Love, to be truly love, cannot remain abstract

Archbishop Thomas Wenski's homily at the 2016 Thanks-for-Giving Mass at St. Mary Cathedral. Sunday, Nov. 20, 2016. In a few... see more

Archbishop Thomas Wenski's homily at the 2016 Thanks-for-Giving Mass at St. Mary Cathedral. Sunday, Nov. 20, 2016.

In a few days, we will celebrate Thanksgiving. We, Catholics, do well to remember that Eucharist means ‘thanksgiving.’ The Mass is the perfect “Thanksgiving meal,” for united with Christ in his sacrificial gift of Himself, we give God thanks for the gift of our salvation, the gift of faith, the gift of knowing that we are loved by a merciful and compassionate God. 

And so this Mass, as every Mass, is also about “thanksgiving” – and this Mass and the brunch that follows is also an opportunity for me, as your Archbishop, to thank you for your support over the years of the ABCD. So I guess you could say that this is a “thanks-for-giving” Mass.

Archbishop Thomas Wenski closes the Holy Door at St. Mary Cathedral after the Thanks-for-Giving Mass Nov. 20, feast of Christ the King and closing day of the Jubilee Year of Mercy.

Also today, the Holy Year of Mercy concludes with the closing of the Holy Doors that have welcomed over the past year hundreds, if not thousands, of pilgrims to St. Mary’s cathedral, the Mother Church of this archdiocese.

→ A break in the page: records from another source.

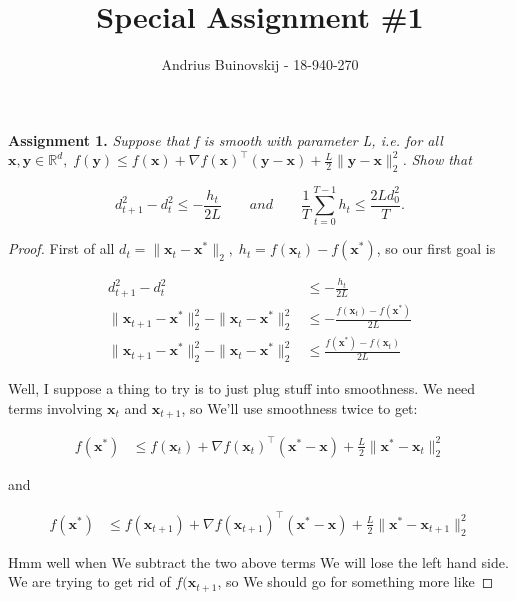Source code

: \documentclass{article}
\begin{document}
\title{Special Assignment \#1}
\author{Andrius Buinovskij - 18-940-270}
\date{}

\maketitle

\textbf{Assignment 1.} \textit{Suppose that f is smooth with parameter L, i.e. for all $\mathbf{x, y}\in\mathbb{R}^d,\; f(\mathbf{y})\le f(\mathbf{x}) + \nabla  f(\mathbf{x})^\top (\mathbf{y}-\mathbf{x}) + \frac{L}{2}\|\mathbf{y-x}\|^2_2$. Show that}

\[ d^2_{t+1} - d^2_t \le -\frac{h_t}{2L}\qquad and\qquad \frac{1}{T}\sum^{T-1}_{t=0}h_t \le \frac{2Ld^2_0}{T}. \]

\begin{proof}
	First of all $d_{t} = \|\mathbf{x}_t-\mathbf{x}^*\|_2,\; h_t = f(\mathbf{x}_t) - f(\mathbf{x^*})$, so our first goal is 
	
	\begin{align}
		 d^2_{t+1} - d^2_t &\le - \frac{h_t}{2L}\\
		 \|\mathbf{x}_{t+1} - \mathbf{x}^*\|_2^2 - \|\mathbf{x}_t-\mathbf{x}^*\|_2^2 &\le - \frac{f(\mathbf{x}_t) - f(\mathbf{x}^*)}{2L}\\
		 \|\mathbf{x}_{t+1} - \mathbf{x}^*\|_2^2 - \|\mathbf{x}_t-\mathbf{x}^*\|_2^2 &\le \frac{ f(\mathbf{x}^*) - f(\mathbf{x}_t)}{2L}
	\end{align}
	
	Well, I suppose a thing to try is to just plug stuff into smoothness. We need terms involving $\mathbf{x}_t$ and $\mathbf{x}_{t+1}$, so We'll use smoothness twice to get:
	
	\begin{align}
		f(\mathbf{x}^*) &\le f(\mathbf{x}_t) + \nabla  f(\mathbf{x}_t)^\top (\mathbf{x}^*-\mathbf{x}) + \frac{L}{2}\|\mathbf{x}^*-\mathbf{x}_t\|^2_2
	\end{align}
	
	and
	
	\begin{align}
		f(\mathbf{x}^*) &\le f(\mathbf{x}_{t+1}) + \nabla  f(\mathbf{x}_{t+1})^\top (\mathbf{x}^*-\mathbf{x}) + \frac{L}{2}\|\mathbf{x}^*-\mathbf{x}_{t+1}\|^2_2
	\end{align}
	
	Hmm well when We subtract the two above terms We will lose the left hand side. We are trying to get rid of $f(\mathbf{x}_{t+1}$, so We should go for something more like
	

\end{proof}
\end{document}
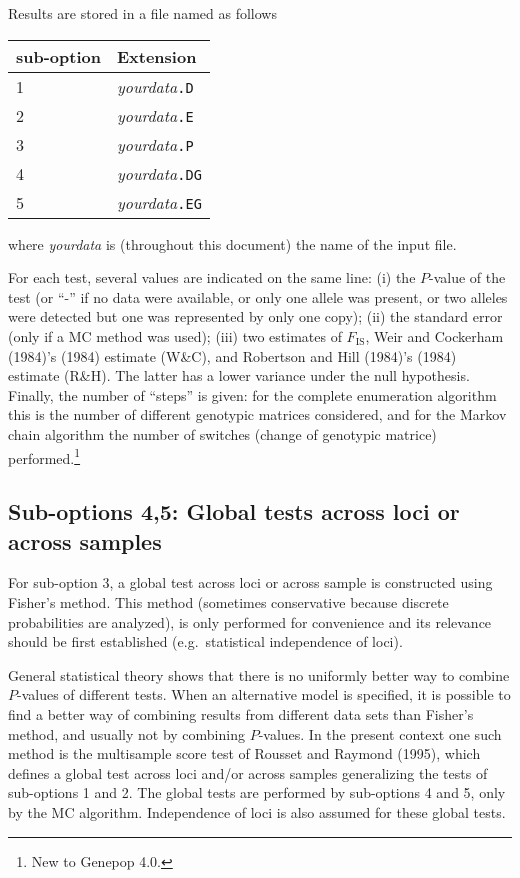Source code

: \documentclass[12pt,]{book}
\let\rmarkdownfootnote\footnote%
\def\footnote{\protect\rmarkdownfootnote}
\theoremstyle{definition}
\theoremstyle{definition}
\theoremstyle{definition}
\theoremstyle{remark}
\begin{document}
Results are stored in a file named as follows

\begin{longtable}[]{@{}ll@{}}
\toprule
sub-option & Extension\tabularnewline
\midrule
\endhead
1 & \emph{yourdata}\texttt{.D}\tabularnewline
2 & \emph{yourdata}\texttt{.E}\tabularnewline
3 & \emph{yourdata}\texttt{.P}\tabularnewline
4 & \emph{yourdata}\texttt{.DG}\tabularnewline
5 & \emph{yourdata}\texttt{.EG}\tabularnewline
\bottomrule
\end{longtable}

where \emph{yourdata} is (throughout this document) the name of the
input file.

For each test, several values are indicated on the same line: (i) the
\(P\)-value of the test (or ``-'' if no data were available, or only one
allele was present, or two alleles were detected but one was represented
by only one copy); (ii) the standard error (only if a MC method was
used); (iii) two estimates of \(F_\mathrm{IS}\), Weir and Cockerham
(1984)'s (1984) estimate (W\&C), and Robertson and Hill (1984)'s (1984)
estimate (R\&H). The latter has a lower variance under the null
hypothesis. Finally, the number of ``steps'' is given: for the complete
enumeration algorithm this is the number of different genotypic matrices
considered, and for the Markov chain algorithm the number of
switches (change of genotypic
matrice) performed.\footnote{New to Genepop 4.0.}

\subsection{Sub-options 4,5: Global tests across loci or across
samples}\label{sub-options-45-global-tests-across-loci-or-across-samples}

For sub-option 3, a global test across loci or across sample is
constructed using Fisher's method.
This method (sometimes conservative because discrete probabilities are
analyzed), is only performed for convenience and its relevance should be
first established (e.g.~statistical independence of loci).

General statistical theory shows that there is no uniformly better way
to combine \(P\)-values of different tests. When an alternative model is
specified, it is possible to find a better way of combining results from
different data sets than Fisher's method, and usually not by combining
\(P\)-values. In the present context one such method is the multisample
score test of
Rousset and Raymond (1995), which defines a global test across loci
and/or across samples generalizing the tests of sub-options 1 and 2. The
global tests are performed by sub-options 4 and 5, only by the MC
algorithm. Independence of loci is also assumed for these global tests.
\end{document}
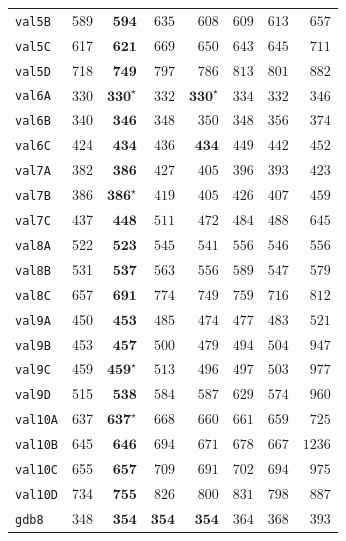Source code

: \begin{table}[htbp]
\begin{tabular}{lrrrrrrr}
\texttt{val5B} & 589 & $\mathbf{594}$ & $635$ & $608$ & $609$ & $613$ & $657$ \\
\texttt{val5C} & 617 & $\mathbf{621}$ & $669$ & $650$ & $643$ & $645$ & $711$ \\
\texttt{val5D} & 718 & $\mathbf{749}$ & $797$ & $786$ & $813$ & $801$ & $882$ \\
\texttt{val6A} & 330 & $\mathbf{330}^{\star}$ & $332$ & $\mathbf{330}^{\star}$ & $334$ & $332$ & $346$ \\
\texttt{val6B} & 340 & $\mathbf{346}$ & $348$ & $350$ & $348$ & $356$ & $374$ \\
\texttt{val6C} & 424 & $\mathbf{434}$ & $436$ & $\mathbf{434}$ & $449$ & $442$ & $452$ \\
\texttt{val7A} & 382 & $\mathbf{386}$ & $427$ & $405$ & $396$ & $393$ & $423$ \\
\texttt{val7B} & 386 & $\mathbf{386}^{\star}$ & $419$ & $405$ & $426$ & $407$ & $459$ \\
\texttt{val7C} & 437 & $\mathbf{448}$ & $511$ & $472$ & $484$ & $488$ & $645$ \\
\texttt{val8A} & 522 & $\mathbf{523}$ & $545$ & $541$ & $556$ & $546$ & $556$ \\
\texttt{val8B} & 531 & $\mathbf{537}$ & $563$ & $556$ & $589$ & $547$ & $579$ \\
\texttt{val8C} & 657 & $\mathbf{691}$ & $774$ & $749$ & $759$ & $716$ & $812$ \\
\texttt{val9A} & 450 & $\mathbf{453}$ & $485$ & $474$ & $477$ & $483$ & $521$ \\
\texttt{val9B} & 453 & $\mathbf{457}$ & $500$ & $479$ & $494$ & $504$ & $947$ \\
\texttt{val9C} & 459 & $\mathbf{459}^{\star}$ & $513$ & $496$ & $497$ & $503$ & $977$ \\
\texttt{val9D} & 515 & $\mathbf{538}$ & $584$ & $587$ & $629$ & $574$ & $960$ \\
\texttt{val10A} & 637 & $\mathbf{637}^{\star}$ & $668$ & $660$ & $661$ & $659$ & $725$ \\
\texttt{val10B} & 645 & $\mathbf{646}$ & $694$ & $671$ & $678$ & $667$ & $1236$ \\
\texttt{val10C} & 655 & $\mathbf{657}$ & $709$ & $691$ & $702$ & $694$ & $975$ \\
\texttt{val10D} & 734 & $\mathbf{755}$ & $826$ & $800$ & $831$ & $798$ & $887$ \\
\texttt{gdb8} & 348 & $\mathbf{354}$ & $\mathbf{354}$ & $\mathbf{354}$ & $364$ & $368$ & $393$ \\

\end{tabular}
\end{table}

God is love – and we can only know God if we love. This is why Jesus commanded his disciples to love one another as he has loved us. Indeed, love is the new language that the Holy Spirit teaches the followers of Jesus to speak – a language spoken not only in words but in deeds. But if love is the language we are to speak as Christians, mercy is its grammar. 

During this Year of Mercy, Pope Francis has reminded us of the words of Jesus: “be merciful as your Father in heaven is merciful”; and he has urged us to rediscover this grammar of mercy. To speak a language well, we need to master its grammar.  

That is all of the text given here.